Ende November gab der Schweizer Fussball-Verband schliesslich bekannt, dass Murat Yakin bis mindestens nach der EM 2024 in Deutschland als Trainer der Nationalmannschaft im Amt bleiben wird. Im Fussball-Talk «Heimspiel» sprach Yakin mit Blue-Chefredaktor Andreas Böni und Ex-Nati-Spieler Stéphane Henchoz über die letzten Monate mit dem Nationalteam, über Kritik und über schwierige Personalentscheide.

Ist die Nati am Tiefpunkt angelangt?

Murat Yakin

«Absolut nicht. Ich weiss nicht, woher diese Aussage kommt.
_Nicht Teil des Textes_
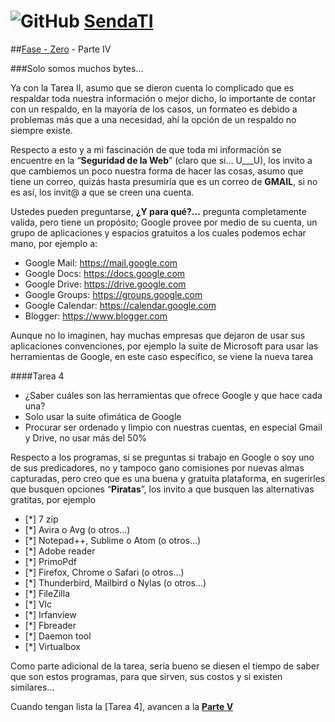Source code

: # ![GitHub](https://github.com/favicon.ico) [SendaTI](https://github.com/silverfox78/SendaTI)

##[Fase - Zero](https://github.com/silverfox78/SendaTI/tree/master/Fase%20-%200) - Parte IV

###Solo somos muchos bytes...

Ya con la Tarea II, asumo que se dieron cuenta lo complicado que es respaldar toda nuestra información o mejor dicho, lo importante de contar con un respaldo, en la mayoría de los casos, un formateo es debido a problemas más que a una necesidad, ahí la opción de un respaldo no siempre existe.

Respecto a esto y a mi fascinación de que toda mi información se encuentre en la “**Seguridad de la Web**” (claro que si… U___U), los invito a que cambiemos un poco nuestra forma de hacer las cosas, asumo que tiene un correo, quizás hasta presumiría que es un correo de **GMAIL**, si no es así, los invit@ a que se creen una cuenta.

Ustedes pueden preguntarse, **¿Y para qué?...** pregunta completamente valida, pero tiene un propósito; Google provee por medio de su cuenta, un grupo de aplicaciones y espacios gratuitos a los cuales podemos echar mano, por ejemplo a:

* Google Mail: https://mail.google.com
* Google Docs: https://docs.google.com
* Google Drive: https://drive.google.com
* Google Groups: https://groups.google.com
* Google Calendar: https://calendar.google.com
* Blogger: https://www.blogger.com

Aunque no lo imaginen, hay muchas empresas que dejaron de usar sus aplicaciones convenciones, por ejemplo la suite de Microsoft para usar las herramientas de Google, en este caso específico, se viene la nueva tarea

####Tarea 4
* ¿Saber cuáles son las herramientas que ofrece Google y que hace cada una?
* Solo usar la suite ofimática de Google
* Procurar ser ordenado y limpio con nuestras cuentas, en especial Gmail y Drive, no usar más del 50%

Respecto a los programas, si se preguntas si trabajo en Google o soy uno de sus predicadores, no y tampoco gano comisiones por nuevas almas capturadas, pero creo que es una buena y gratuita plataforma, en sugerirles que busquen opciones “**Piratas**”, los invito a que busquen las alternativas gratitas, por ejemplo

- [*] 7 zip
- [*] Avira o Avg (o otros…)
- [*] Notepad++, Sublime o Atom (o otros…)
- [*] Adobe reader
- [*] PrimoPdf
- [*] Firefox, Chrome o Safari (o otros…)
- [*] Thunderbird, Mailbird o Nylas (o otros…)
- [*] FileZilla
- [*] Vlc
- [*] Irfanview
- [*] Fbreader
- [*] Daemon tool
- [*] Virtualbox

Como parte adicional de la tarea, sería bueno se diesen el tiempo de saber que son estos programas, para que sirven, sus costos y si existen similares…

Cuando tengan lista la [Tarea 4], avancen a la **[Parte V](https://github.com/silverfox78/SendaTI/tree/master/Fase%20-%200/Parte5.md)**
Wenn man sich für die EM qualifiziert hat, finde ich es extrem fragwürdig, solche Äusserungen zu machen.»

Andreas Böni

«Wenn der Tiefpunkt ist, sich in der zweitletzten Runde für die EM zu qualifizieren, ist das eigentlich ein schöner Tiefpunkt.»

Stéphane Henchoz

«In der Schweiz erwarten mittlerweile alle, dass sich die Schweiz einfach qualifiziert und locker gewinnt, das spricht ja auch für das Team. Am Ende hat die Nati in dieser Qualifikation diese Erwartungen nicht immer erfüllt und die Leute denken, dass es mit dieser Leistung an der EM nicht reicht.»

Welche Schlagzeile war am schmerzhaftesten?

Murat Yakin

«Ich schaue das selten an, ich fokussiere mich auf meinen Job und auf die Jungs und darauf, dass wir guten Fussball spielen. Schlagzeilen interessieren mich schon lange nicht mehr. Ich habe meinen Job gemacht, das andere überlasse ich den sogenannten Experten, die denken, dass sie über Fussball Bescheid wissen.»

Wird Murat Yakin zu hart kritisiert?

Andreas Böni

«Murat Yakin wurde zu stark gehypt vor einem Jahr und wird jetzt zu hart kritisiert. Die Spielweise der Nati gab natürlich zu reden, jetzt braucht es einige Weichenstellungen und harte Entscheide, dann kann es aber auch wieder in die richtige Richtung gehen.»

Murat Yakin

«Ich bin lange im Geschäft, durfte lange Fussball spielen und bin jetzt schon lange im Trainergeschäft. Ich weiss, dass man nicht zu euphorisch sein darf, wenn es gut läuft und auch nicht zu kritisch, wenn es resultatmässig mal nicht läuft. Als Trainer muss man positiv sein und die Mannschaft mitziehen. Dass die Resultate nicht gestimmt haben, ist klar. Aber ich bin extrem zuversichtlich. Wir haben Qualität, aber wir waren in beide Richtungen ineffizient und daran arbeiten wir jetzt. Darauf freue ich mich.»

Stéphane Henchoz

«Ich habe das Gefühl, viele Spieler spielen nicht auf dem gleichen Level wie in den Vereinen. Granit Xhaka zum Beispiel oder Fabian Schär. Wenn Schär bei Newcastle spielt, ist er sehr gut, in der Nati erkenne ich ihn nicht wieder. Ich frage mich, wie es so weitergehen soll. Als Nati-Coach muss man die Spieler gut nehmen können und ich denke, in den letzten 12 Jahren, seit Murat da ist, ist das nicht mehr der Fall. »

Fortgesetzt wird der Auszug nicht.